Wound #1: Rejection -- "I don't deserve to exist here"
How it forms
The rejection wound arises from an early experience where the child feels fundamentally unwanted -- not necessarily explicitly rejected, but perceived as too much, out of place, inadequate. A parent who didn't know how to welcome this particular child (their sex, temperament, or very existence), unfavorable comparisons with a sibling, a birth during a crisis (bereavement, separation, financial difficulties) that made the child "bad timing."

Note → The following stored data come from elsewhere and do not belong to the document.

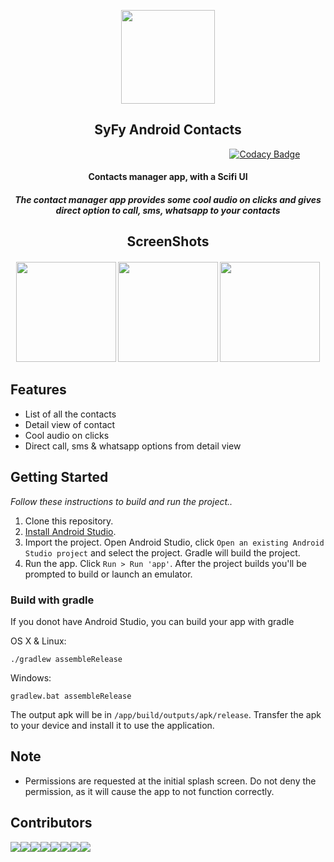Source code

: <p align="center"><a href="https://github.com/arshadkazmi42/android-contacts-scifiui"><img src="assets/logo.png" width="150"/></a></p>
<h2 align="center"><b>SyFy Android Contacts</b></h2>

&nbsp;&nbsp;&nbsp;&nbsp;&nbsp;&nbsp;&nbsp;&nbsp;&nbsp;&nbsp;&nbsp;&nbsp;&nbsp;&nbsp;&nbsp;&nbsp;&nbsp;&nbsp;&nbsp;&nbsp;
&nbsp;&nbsp;&nbsp;&nbsp;&nbsp;&nbsp;&nbsp;&nbsp;&nbsp;&nbsp;&nbsp;&nbsp;&nbsp;&nbsp;&nbsp;&nbsp;&nbsp;&nbsp;&nbsp;&nbsp;
&nbsp;&nbsp;&nbsp;&nbsp;&nbsp;&nbsp;&nbsp;&nbsp;&nbsp;&nbsp;&nbsp;&nbsp;&nbsp;&nbsp;&nbsp;&nbsp;&nbsp;&nbsp;&nbsp;&nbsp;
&nbsp;&nbsp;&nbsp;&nbsp;&nbsp;&nbsp;&nbsp;&nbsp;&nbsp;&nbsp;&nbsp;&nbsp;&nbsp;&nbsp;&nbsp;&nbsp;&nbsp;&nbsp;&nbsp;&nbsp;
&nbsp;&nbsp;&nbsp;&nbsp;
[![Codacy Badge](https://api.codacy.com/project/badge/Grade/1b7403651c6d4406ad81b29404841940)](https://www.codacy.com/app/arshadkazmi42/android-contacts-scifiui?utm_source=github.com&amp;utm_medium=referral&amp;utm_content=arshadkazmi42/android-contacts-scifiui&amp;utm_campaign=Badge_Grade)

<h4 align="center">Contacts manager app, with a Scifi UI</h4>
<h5 align="center">The contact manager app provides some cool audio on clicks and gives direct option to call, sms, whatsapp to your contacts</h5>
<h2 align="center">
ScreenShots</h2>

 <h4 align="center">

[<img src="assets/1.jpeg" width=160>](assets/1.jpeg)
[<img src="assets/2.jpeg" width=160>](assets/2.jpeg)
[<img src="assets/3.jpeg" width=160>](assets/3.jpeg)
</h4>

## Features

* List of all the contacts
* Detail view of contact
* Cool audio on clicks
* Direct call, sms & whatsapp options from detail view


## Getting Started

_Follow these instructions to build and run the project.._

1. Clone this repository.
3. [Install Android Studio](https://developer.android.com/sdk/index.html).
5. Import the project. Open Android Studio, click `Open an existing Android
   Studio project` and select the project. Gradle will build the project.
6. Run the app. Click `Run > Run 'app'`. After the project builds you'll be
   prompted to build or launch an emulator.

### Build with gradle

If you donot have Android Studio, you can build your app with gradle

OS X & Linux:
&nbsp;&nbsp;&nbsp;&nbsp;&nbsp;&nbsp;&nbsp;&nbsp;&nbsp;&nbsp;&nbsp;&nbsp;&nbsp;&nbsp;&nbsp;&nbsp;&nbsp;&nbsp;&nbsp;&nbsp;

`./gradlew assembleRelease`

Windows:

`gradlew.bat assembleRelease`

The output apk will be in `/app/build/outputs/apk/release`.
Transfer the apk to your device and install it to use the application.

## Note
* Permissions are requested at the initial splash screen. Do not deny the permission, as it will cause the app to not function correctly.

## Contributors
[![](https://sourcerer.io/fame/arshadkazmi42/arshadkazmi42/android-contacts-scifiui/images/0)](https://sourcerer.io/fame/arshadkazmi42/arshadkazmi42/android-contacts-scifiui/links/0)[![](https://sourcerer.io/fame/arshadkazmi42/arshadkazmi42/android-contacts-scifiui/images/1)](https://sourcerer.io/fame/arshadkazmi42/arshadkazmi42/android-contacts-scifiui/links/1)[![](https://sourcerer.io/fame/arshadkazmi42/arshadkazmi42/android-contacts-scifiui/images/2)](https://sourcerer.io/fame/arshadkazmi42/arshadkazmi42/android-contacts-scifiui/links/2)[![](https://sourcerer.io/fame/arshadkazmi42/arshadkazmi42/android-contacts-scifiui/images/3)](https://sourcerer.io/fame/arshadkazmi42/arshadkazmi42/android-contacts-scifiui/links/3)[![](https://sourcerer.io/fame/arshadkazmi42/arshadkazmi42/android-contacts-scifiui/images/4)](https://sourcerer.io/fame/arshadkazmi42/arshadkazmi42/android-contacts-scifiui/links/4)[![](https://sourcerer.io/fame/arshadkazmi42/arshadkazmi42/android-contacts-scifiui/images/5)](https://sourcerer.io/fame/arshadkazmi42/arshadkazmi42/android-contacts-scifiui/links/5)[![](https://sourcerer.io/fame/arshadkazmi42/arshadkazmi42/android-contacts-scifiui/images/6)](https://sourcerer.io/fame/arshadkazmi42/arshadkazmi42/android-contacts-scifiui/links/6)[![](https://sourcerer.io/fame/arshadkazmi42/arshadkazmi42/android-contacts-scifiui/images/7)](https://sourcerer.io/fame/arshadkazmi42/arshadkazmi42/android-contacts-scifiui/links/7)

How it manifests in relationships
The person carrying the rejection wound develops the withdrawer mask: they retreat before being rejected. In a relationship, this translates to:
- Preventive withdrawal: at the slightest sign of tension, they shut down, isolate, become emotionally inaccessible. This isn't indifference -- it's terror disguised as distance
- Relational self-sabotage: they unconsciously provoke situations that confirm their belief of being rejectable. They become so distant that the partner eventually disengages
- Hypersensitivity to micro-signals: a furrowed brow, a sigh, a late message -- everything is scanned as potential rejection. This attentional bias, documented by Aaron Beck in his work on depression (1976), transforms ambiguity into threat
Young schema activated: Social exclusion / Defectiveness
The social exclusion schema generates the belief: "I'm fundamentally different from others; I don't belong." The defectiveness schema adds: "If people really knew me, they wouldn't want me." Combined in a relationship, these two schemas produce a person who is physically present but emotionally walled off -- and who interprets every attempt at closeness as a potential threat of discovering their "true" deficient self.

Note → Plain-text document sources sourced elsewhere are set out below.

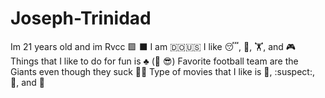 # Joseph-Trinidad 
Im 21 years old and im Rvcc 🟩 ⬛
I am :dominican_republic::us:
I like 😴, 🏈, 🏋️, and 🎮
Things that I like to do for fun is ♣️ (:partying_face: :sunglasses:)
Favorite football team are the Giants even though they suck :man_shrugging:
Type of movies that I like is 🤺, :suspect:, 🦸, and 🧟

CBT exercise: The reverse evidence journal
For two weeks, note each day:
This exercise, derived from Beck's cognitive restructuring, doesn't aim to deny your feelings. It aims to widen the field of possibilities -- to show that your first interpretation isn't the only one, and that it's systematically biased in the same direction.
Wound #2: Abandonment -- "You'll end up leaving"
How it forms
The abandonment wound builds in unpredictability. A physically or emotionally intermittent parent: present one day, absent the next, without the child being able to anticipate or understand these fluctuations. A divorce, a death, a hospitalized parent, a parent who was themselves emotionally dependent and oscillated between fusion and withdrawal.
What marks the child isn't the absence itself -- it's the instability. The impossibility of building a reliable representation of the other. Here today, maybe gone tomorrow. And nobody explains why.
How it manifests in relationships
The abandonment wound's mask is that of the dependent. In a relationship, this manifests as:
- Anxious clinging: constant need for reassurance, frequent messages, difficulty tolerating even brief absence. Every physical separation reactivates the schema
- The relational test: the person creates -- often unconsciously -- crisis situations to verify that the other won't leave. "If I make a scene and they stay, it means they really love me." This test is exhausting for both partners and paradoxically pushes the other toward the exit
- Anticipatory jealousy: not jealousy based on facts, but projective jealousy -- the certainty that one day, the other will find better and leave. Every colleague, every friend, every social interaction becomes a potential threat
Young schema activated: Abandonment/instability
Young's abandonment schema is defined as "the expectation that significant others will not be able to continue providing emotional support, connection, strength, or practical protection because they are emotionally unstable, unpredictable, unreliable, or because they will die or abandon the patient for someone better."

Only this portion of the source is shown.